Do you wake up vibrant and happy or tired and frustrated? Do you control stress or does it control you? Are you giving your body the fuel it needs or robbing it of essential nutrients?
No matter how you answered these questions, there’s one thing we could all use a little more of, and that’s self-care. Use this list as a guide only and see what changes you can make to improve your environment, diet, lifestyle and outlook on life.
Believe it or not, our bodies are really great communicators. Our bodies warn us when we’re getting sick, send us queues (yawn!) when it’s time to rest and, in the form of aches and pains, can tell us loud and clear when we’ve had enough to eat. Listen to the messages your body is sending, get to know which foods make you sluggish and tired and which fill you up with energy and stick with that. Author of Eating for Beauty, David Wolfe said ‘We are the best nutritionists. I feel very strongly that the best doctor in the world, the best nutritionist in the world, is you. You actually have everything inside you, all the equipment necessary to feel if something is right for you or not.”
The book Don't Sweat the Small Stuff…and it's all Small Stuff by Richard Carlson is a terrific read for those who find themselves turning small problems into big ones. The best advice I’ve ever been given is that when you’re having a bad day and people aren’t treating you well, just think, none of us will be around in 100 years so that thought that you have right now is just that, a thought. Think about that the next time you start fixating on what you know deep down is not that important.
Whether you’re at work, in your car or talking to a friend, try to really focus on being in the moment. If you’re at work, write down the list of things you need to do for that day first thing in the morning, and then focus on completing each task one at a time. When you have too much on your plate, you tend to feel overwhelmed and you give your anxiety too much power. This is why we procrastinate because we don’t know how to prioritise our time and energy and we lose sight of the big picture.
The best part about exercise is that it’s so varied. There’s no one way is the right way. Try a little bit of everything – some yoga in the AM, a reflective walk at night, a swim in the ocean on the weekends. Try to aim for 20 minutes of exercise per day – yes, the standard rule is 30 – but sometimes this seems like a lot for people to fit in every day. Convincing yourself that you can squeeze in 20 minutes will be a lot easier than trying to plan for a half or one full hour workout. Just think about it: doing 20 minutes of exercise is a lot better than doing nothing.
Music is good for the soul.
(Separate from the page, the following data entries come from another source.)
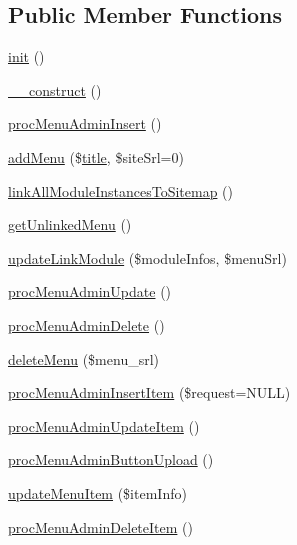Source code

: \subsection*{Public Member Functions}
\begin{DoxyCompactItemize}
\item 
\hyperlink{classmenuAdminController_aa4ab2ac50988120d74af3f15a4beb144}{init} ()
\item 
\hyperlink{classmenuAdminController_a42288b1e9040f8ebc75f4fc92b1dcee3}{\+\_\+\+\_\+construct} ()
\item 
\hyperlink{classmenuAdminController_a3c022826d1ffe76b9d5557d3f126ff97}{proc\+Menu\+Admin\+Insert} ()
\item 
\hyperlink{classmenuAdminController_ae459bfa7455f77e1e98c6faf2875b877}{add\+Menu} (\$\hyperlink{ko_8install_8php_a5b072c5fd1d2228c6ba5cee13cd142e3}{title}, \$site\+Srl=0)
\item 
\hyperlink{classmenuAdminController_a49adc0f822800b87a3419fc4d0d48005}{link\+All\+Module\+Instances\+To\+Sitemap} ()
\item 
\hyperlink{classmenuAdminController_acebad90c1f5786c406f25e5afdbce1cb}{get\+Unlinked\+Menu} ()
\item 
\hyperlink{classmenuAdminController_a7e7dee4ee339e853f91c854f175c0915}{update\+Link\+Module} (\$module\+Infos, \$menu\+Srl)
\item 
\hyperlink{classmenuAdminController_a5069ab275f8531a71d6f14b08e4bc778}{proc\+Menu\+Admin\+Update} ()
\item 
\hyperlink{classmenuAdminController_a04aa66dfff4235f9b2749d1b33cd5c1c}{proc\+Menu\+Admin\+Delete} ()
\item 
\hyperlink{classmenuAdminController_a586b343461b2f2f5e66fd92dd5ed04df}{delete\+Menu} (\$menu\+\_\+srl)
\item 
\hyperlink{classmenuAdminController_a34064cdce4df5a16faf19ada16751afe}{proc\+Menu\+Admin\+Insert\+Item} (\$request=N\+U\+L\+L)
\item 
\hyperlink{classmenuAdminController_a1db2067a684b2a9f71c033f0ee7b185a}{proc\+Menu\+Admin\+Update\+Item} ()
\item 
\hyperlink{classmenuAdminController_a733cac454885536a8cd2d1b5c625109a}{proc\+Menu\+Admin\+Button\+Upload} ()
\item 
\hyperlink{classmenuAdminController_a2ea5f6b247860c3a92fdb78760b87c81}{update\+Menu\+Item} (\$item\+Info)
\item 
\hyperlink{classmenuAdminController_a95f3b583f04dcd805696f7fd33b13d9c}{proc\+Menu\+Admin\+Delete\+Item} ()

\end{DoxyCompactItemize}
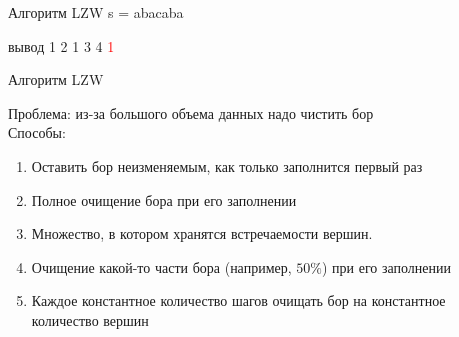 \documentclass[12pt]{beamer}
\begin{document}
\begin{frame}[fragile]{Алгоритм LZW}
s = abacaba
\begin{center}

\begin{block}{вывод}
1 2 1 3 4 \textcolor{red}{1}
\end{block}

\end{center}
\end{frame}

\begin{frame}{Алгоритм LZW}

    Проблема: из-за большого объема данных надо чистить бор \\

    Способы:

    \begin{enumerate}

        \item <2-> Оставить бор неизменяемым, как только заполнится первый раз

        \item <3-> Полное очищение бора при его заполнении

        \item <4-> Множество, в котором хранятся встречаемости вершин.
        
        \item <5-> Очищение какой-то части бора (например, $50\%$) при его
        заполнении

        \item <6-> Каждое константное количество шагов очищать бор на 
        константное количество вершин

    \end{enumerate}
    
\end{frame}
\end{document}
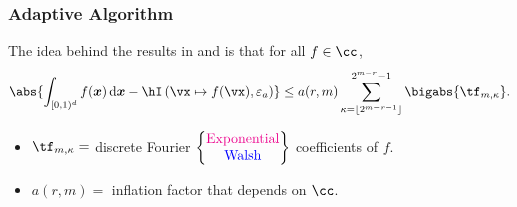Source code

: \documentclass[11pt,compress]{beamer} %
\newcommand{\cube}{[0,1)^d}
\newcommand{\bsx}{\boldsymbol{x}}    %
\newcommand{\D}{{\rm d}}
\DeclareMathOperator{\Var}{Var}
\newcommand{\intalg}{\hI\left(\vx\mapsto f(\vx),\varepsilon_a\right)}
\begin{document}
\begin{frame}
\frametitle{Adaptive Algorithm}
The idea behind the results in  and  is that for all $f\in\cc$,
\[
\abs{\int_{\cube} f(\bsx)\,\D\bsx - \intalg}\leq a(r,m)\sum_{\kappa=\left \lfloor 2^{m-r-1}\right \rfloor}^{2^{m-r}-1} \bigabs{\tf_{m,\kappa}}.
\]
\begin{itemize}
\item $\tf_{m,\kappa}=$ discrete Fourier $\begin{Bmatrix}\textcolor{magenta}{\text{Exponential}}\\\textcolor{blue}{\text{Walsh}}\end{Bmatrix}$ coefficients of $f$.
\item $a(r,m)=$ inflation factor that depends on $\cc$.
\end{itemize}
\end{frame}

\end{document}
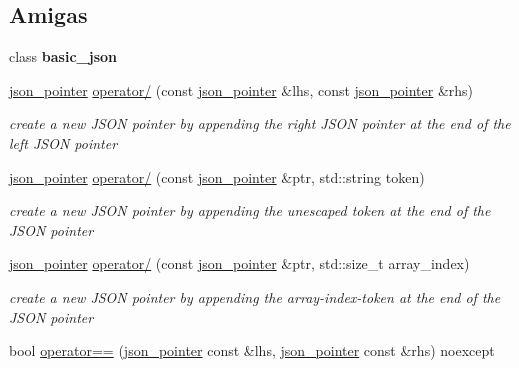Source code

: \subsection*{Amigas}
\begin{DoxyCompactItemize}
\item 
\mbox{\label{classnlohmann_1_1json__pointer_ada3100cdb8700566051828f1355fa745}} 
class {\bfseries basic\+\_\+json}
\item 
\mbox{\hyperlink{classnlohmann_1_1json__pointer}{json\+\_\+pointer}} \mbox{\hyperlink{classnlohmann_1_1json__pointer_a90a11fe6c7f37b1746a3ff9cb24b0d53}{operator/}} (const \mbox{\hyperlink{classnlohmann_1_1json__pointer}{json\+\_\+pointer}} \&lhs, const \mbox{\hyperlink{classnlohmann_1_1json__pointer}{json\+\_\+pointer}} \&rhs)
\begin{DoxyCompactList}\small\item\em create a new J\+S\+ON pointer by appending the right J\+S\+ON pointer at the end of the left J\+S\+ON pointer \end{DoxyCompactList}\item 
\mbox{\hyperlink{classnlohmann_1_1json__pointer}{json\+\_\+pointer}} \mbox{\hyperlink{classnlohmann_1_1json__pointer_a926c9065dbed1bedc17857a813f7a46f}{operator/}} (const \mbox{\hyperlink{classnlohmann_1_1json__pointer}{json\+\_\+pointer}} \&ptr, std\+::string token)
\begin{DoxyCompactList}\small\item\em create a new J\+S\+ON pointer by appending the unescaped token at the end of the J\+S\+ON pointer \end{DoxyCompactList}\item 
\mbox{\hyperlink{classnlohmann_1_1json__pointer}{json\+\_\+pointer}} \mbox{\hyperlink{classnlohmann_1_1json__pointer_a9f6bc6f4d4668b4e9a19d8b8ac29da4f}{operator/}} (const \mbox{\hyperlink{classnlohmann_1_1json__pointer}{json\+\_\+pointer}} \&ptr, std\+::size\+\_\+t array\+\_\+index)
\begin{DoxyCompactList}\small\item\em create a new J\+S\+ON pointer by appending the array-\/index-\/token at the end of the J\+S\+ON pointer \end{DoxyCompactList}\item 
bool \mbox{\hyperlink{classnlohmann_1_1json__pointer_a4667ef558c8c3f8a646bfda0c6654653}{operator==}} (\mbox{\hyperlink{classnlohmann_1_1json__pointer}{json\+\_\+pointer}} const \&lhs, \mbox{\hyperlink{classnlohmann_1_1json__pointer}{json\+\_\+pointer}} const \&rhs) noexcept

\end{DoxyCompactItemize}
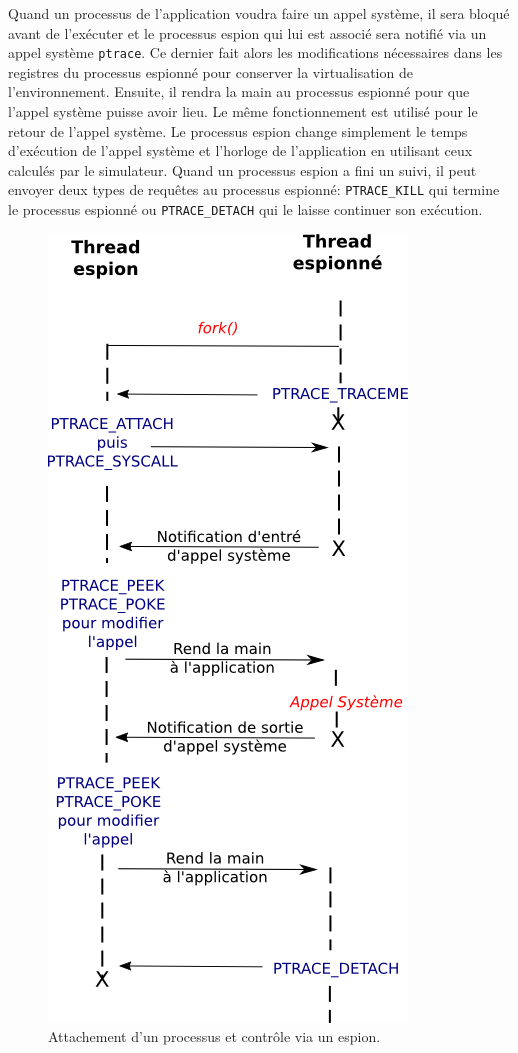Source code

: Quand un processus de l'application voudra faire un appel système, il sera
bloqué avant de l'exécuter et le processus espion qui lui est associé sera
notifié via un appel système \texttt{ptrace}. Ce dernier fait alors les
modifications nécessaires dans les registres du processus espionné pour
conserver la virtualisation de l'environnement. Ensuite, il rendra la main au
processus espionné pour que l'appel système puisse avoir lieu. Le même
fonctionnement est utilisé pour le retour de l'appel système. Le processus
espion change simplement le temps d'exécution de l'appel système et l'horloge de
l'application en utilisant ceux calculés par le simulateur. Quand un processus
espion a fini un suivi, il peut envoyer deux types de requêtes au processus
espionné: \texttt{PTRACE\_KILL} qui termine le processus espionné
ou \texttt{PTRACE\_DETACH} qui le laisse continuer son exécution.

\begin{figure}
\centering
\includegraphics[scale=0.5]{Pictures/png/ptrace_fonctionnement}
\caption{Attachement d'un processus et contrôle via un espion.}
\label{PTRACE_FONCTIONNEMENT}
\end{figure}

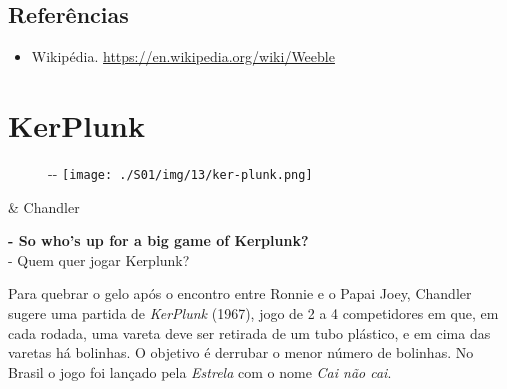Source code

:\hypertarget{referuxeancias}{%
\subsection{Referências}\label{referuxeancias}}

\begin{itemize}
\tightlist
\item
  \sloppy Wikipédia. \url{https://en.wikipedia.org/wiki/Weeble}
\end{itemize}

\hypertarget{kerplunk}{%
\section{KerPlunk}\label{kerplunk}}

\begin{figure}[!ht]
  \begin{adjustwidth}{-\oddsidemargin-1in}{-\rightmargin}
    \centering
    \texttt{[image: ./S01/img/13/ker-plunk.png]}
  \end{adjustwidth}
\end{figure}

\begin{tcolorbox}[enhanced,center upper,
    drop fuzzy shadow southeast, boxrule=0.3pt,
    lower separated=false,
    colframe=black!30!dialogoBorder,colback=white]
\begin{minipage}[c]{0.16\linewidth}
   & \centering \scriptsize{Chandler}
\end{minipage}
\hfill
\begin{minipage}[c]{0.8\linewidth}
  \textbf{- So who's up for a big game of Kerplunk?}\\
  - Quem quer jogar Kerplunk?
\end{minipage}
\end{tcolorbox}

Para quebrar o gelo após o encontro entre Ronnie e o Papai Joey,
Chandler sugere uma partida de \emph{KerPlunk} (1967), jogo de 2 a 4
competidores em que, em cada rodada, uma vareta deve ser retirada de um
tubo plástico, e em cima das varetas há bolinhas. O objetivo é derrubar
o menor número de bolinhas. No Brasil o jogo foi lançado pela
\emph{Estrela} com o nome \emph{Cai não cai}.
In fact, it was proven back in 2011. Music can comfort us, give us hope, inspiration and keep us motivated.
“A review of 30 previous trials involving 1,891 participants found that both formal music therapy and informally listening to music appeared to help reduce anxiety and pain, and improved quality of life for people with cancer.”*
Associate professor in the Department of Creative Arts Therapies at Drexel University’s College of Nursing and Health Professions, Joke Bradt went one step further and said: “It’s cheaper than medicine. It’s good for the body.”
Basically, the five people we spend the most time with can really influence us. Who are the five people in your life? Make sure the people in your boat are positive and supportive. If you surround yourself with people who often mock, criticise and complain, you’ll end up over on their sinking ship. If you’re stuck with a colleague who is all these things, try to distance yourself. Don’t respond to their ‘woe is me’ attitude because they will start dragging you down too. It’s best to end the conversation quickly and find someone at the company that feels the same way you do – positive.
When you eat nutrient-poor food, your body doesn’t get all it needs to stay healthy. It instinctively knows this and craves more and more food in order to get what it needs. When you give in to these cravings and continue to eat calorie-rich, nutritionally poor foods, you gain weight. The more excess weight you carry, the more capacity you have for storing things like pesticides and other synthetic chemicals in your body. Just think the more chemicals that are in your body, the greater the risk of your health declining.
How often have you said to yourself ‘Diet starts tomorrow!’ First of all, no diet can ever bring you happiness so I’d suggest you give up on that idea. Diets are designed to fail that’s why there’s a new diet book on the shelf every day. Instead, learn to be kind to yourself. If you eat some chocolate, don’t beat yourself up. Slow down, enjoy the taste and be mindful of the fact that you’re now eating some chocolate. Start incorporating things like meditation or affirmations into your daily routine to remind yourself to slow down, be positive and present. Surround yourself with people who appreciate you and read something uplifting.
Ensure you’re getting between 7 and 9 hours of sleep each night. Cut down on the caffeine, clear the clutter around you and keep that TV (and all technology) outside the bedroom.
Visualise what you want and get it! That’s the theory behind a Vision Board (otherwise known as a Dream Board). Collect images and quotes that inspire you and display them in a central place so you are forced to see it all the time.